On the anvil of the above legal propositions, this Court has examined the hereinabove formulated issue. Although there is no dispute that the Seven-Member Selection Committee included the respondent No.7- Prof. Nina Singh Sangwan, who happened to be the guide of one of the selected candidates (appellant- Jitendra Kumar), this mere fact does not create any element of bias, especially in the dearth of any other supporting material on record. Moreover, it was not only the selected candidate/appellant- Jitendra Kumar whose guide was a member of the Selection Committee interviewing the shortlisted candidates, rather the guides of some other shortlisted candidates were also members of the said Selection Committee, yet their students remained unsuccessful in securing appointment. This makes it abundantly clear that the selection procedure adopted by the Selection Committee was transparent, and the mere presence of the selected candidate’s guide in the Selection Committee does not give rise to any apprehension of bias.

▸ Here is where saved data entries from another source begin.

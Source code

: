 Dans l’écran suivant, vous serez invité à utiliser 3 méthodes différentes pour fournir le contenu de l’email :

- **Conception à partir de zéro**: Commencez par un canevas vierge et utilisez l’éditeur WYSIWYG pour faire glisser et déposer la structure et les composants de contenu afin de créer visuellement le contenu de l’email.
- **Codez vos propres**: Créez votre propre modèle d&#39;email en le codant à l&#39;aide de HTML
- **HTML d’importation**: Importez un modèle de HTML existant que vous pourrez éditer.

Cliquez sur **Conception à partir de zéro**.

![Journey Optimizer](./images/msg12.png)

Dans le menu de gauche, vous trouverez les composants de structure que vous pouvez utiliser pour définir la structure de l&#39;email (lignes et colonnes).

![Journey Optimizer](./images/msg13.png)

Had there been any element of bias, there might have been a chance that, instead of another selected candidate/appellant- Sangeeta, who had no connection with any of the Selection Committee Members, any of the shortlisted candidates detailed under paragraph 8 of this verdict, whose guides were members of the Selection Committee, would have secured a place in the merit list and obtained appointment. 20. Consequently, this Court has no hesitation in penning down a dis-affirmative answer on the issue formulated in paragraph 14 of this verdict. The impugned order drawn by the learned Single Judge warrants the interference of this Court. FINAL ORDER 21. In summa, these Letters Patent Appeals are allowed and the impugned order is set aside 22. Pending application(s) stand disposed of accordingly. 23. A photocopy of this order be placed on file of connected case.